Sophie Testa / LE CIEL-CORPS ET L’ENFANT MASQUE

Un moment, il y a une hésitation. Pénétrer dans ce monde n’est pas anodin. D’ailleurs, pour dire les choses comme elles sont, certains n’en ressortent pas. Restés accrochés dans les branches, un pied dedans, un pied dehors. Bien sûr, Sophie Testa ne vous en parle pas. Mais sa peinture le dit . C’est entre ici et ailleurs, la part de l’ombre et celle du présent.

Mystique ? La peintre habite aujourd’hui Marseille. Une adorable maison, au fond d’un jardin, des plantes, des meubles de bois… Comment dire son parcours, sans parler de la Russie, par ses attaches familiales ? Ses grands parents étaient peintres et son père architecte. Mais surtout de l’Afrique où elle arrive à deux mois, de Brazzaville, où elle devient une petite fille noire. Et de la permanence des masques déjà, tout autour d’elle, dans la maison et dans la rue. Enfin, du Burkina Faso, de 1986 à 1989, à l’époque de Sankara. « 𝘓𝘦 𝘳𝘦𝘵𝘰𝘶𝘳 𝘦𝘯 𝘍𝘳𝘢𝘯𝘤𝘦 𝘢 𝘦́𝘵𝘦́ 𝘥𝘰𝘶𝘭𝘰𝘶𝘳𝘦𝘶𝘹, 𝘦𝘵 𝘥𝘦́𝘤𝘦𝘷𝘢𝘯𝘵. 𝘑𝘦 𝘷𝘰𝘶𝘭𝘢𝘪𝘴 𝘳𝘦𝘵𝘰𝘶𝘳𝘯𝘦𝘳 𝘢𝘶 𝘱𝘢𝘺𝘴 𝘴𝘢𝘯𝘴 𝘧𝘢𝘪𝘳𝘦 𝘶𝘯 𝘱𝘦̀𝘭𝘦𝘳𝘪𝘯𝘢𝘨𝘦 𝘴𝘶𝘳 𝘮𝘰𝘯 𝘦𝘯𝘧𝘢𝘯𝘤𝘦, 𝘮𝘢𝘪𝘴 𝘥𝘦 𝘳𝘦𝘯𝘤𝘰𝘯𝘵𝘳𝘦𝘳 𝘦𝘵 𝘧𝘢𝘪𝘳𝘦 𝘲𝘶𝘦𝘭𝘲𝘶𝘦 𝘤𝘩𝘰𝘴𝘦 𝘢𝘷𝘦𝘤 𝘭𝘦𝘴 𝘨𝘦𝘯𝘴. 𝘑’𝘢𝘪 𝘢𝘵𝘵𝘦𝘯𝘥𝘶 𝘶𝘯 𝘴𝘪𝘨𝘯𝘦 𝘱𝘦𝘯𝘥𝘢𝘯𝘵 25 𝘢𝘯𝘴. »

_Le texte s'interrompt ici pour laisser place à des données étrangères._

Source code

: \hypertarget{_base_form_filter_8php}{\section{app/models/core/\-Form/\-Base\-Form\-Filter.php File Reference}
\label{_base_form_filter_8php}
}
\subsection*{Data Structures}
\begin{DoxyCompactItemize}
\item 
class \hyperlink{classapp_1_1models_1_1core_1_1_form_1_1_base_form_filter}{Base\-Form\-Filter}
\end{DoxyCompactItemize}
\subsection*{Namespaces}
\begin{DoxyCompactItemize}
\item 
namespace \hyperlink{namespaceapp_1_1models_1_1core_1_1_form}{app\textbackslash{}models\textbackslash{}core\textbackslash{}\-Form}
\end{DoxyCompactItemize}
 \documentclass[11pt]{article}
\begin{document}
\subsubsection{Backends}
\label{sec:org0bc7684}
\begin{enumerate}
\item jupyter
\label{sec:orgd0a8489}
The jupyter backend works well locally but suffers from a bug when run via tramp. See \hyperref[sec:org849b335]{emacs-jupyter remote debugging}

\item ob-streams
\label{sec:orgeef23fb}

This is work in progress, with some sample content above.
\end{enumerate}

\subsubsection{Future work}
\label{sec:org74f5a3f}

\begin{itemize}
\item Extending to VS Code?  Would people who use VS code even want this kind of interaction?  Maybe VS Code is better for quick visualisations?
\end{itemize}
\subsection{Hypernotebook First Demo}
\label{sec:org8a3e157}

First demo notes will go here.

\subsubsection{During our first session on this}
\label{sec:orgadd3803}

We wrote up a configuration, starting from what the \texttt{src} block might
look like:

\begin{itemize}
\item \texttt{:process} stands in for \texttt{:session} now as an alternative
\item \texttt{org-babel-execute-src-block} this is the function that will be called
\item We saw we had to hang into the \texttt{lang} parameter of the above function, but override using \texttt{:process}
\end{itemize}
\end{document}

« Dans une recherche qui est autant un travail d’anthropologie, donc référencié, localisé,et une quête plasticienne avec l’introduction de certaines libertés. » Sophie Testa

Le signe. C’est une sorte de bascule, un équilibre qui se rompt et un autre qui se crée. En 2012, au Québec, Claude de Guise lui fait rencontrer les artistes (et jumeaux) Ousseni et Assane Ouattara. L’art africain ne se résume pas aux masques, mais il les associent, parce qu’ils ont cette sanguinité profonde, qui traverse le temps. Ils sont avant, après et pendant, des fenêtres spirituelles, et la toile s’en fait l’écho…

Elle mélange, elle associe les ingrédients magiques, initiaux, et ceux que la vie réservent comme aléas relatifs.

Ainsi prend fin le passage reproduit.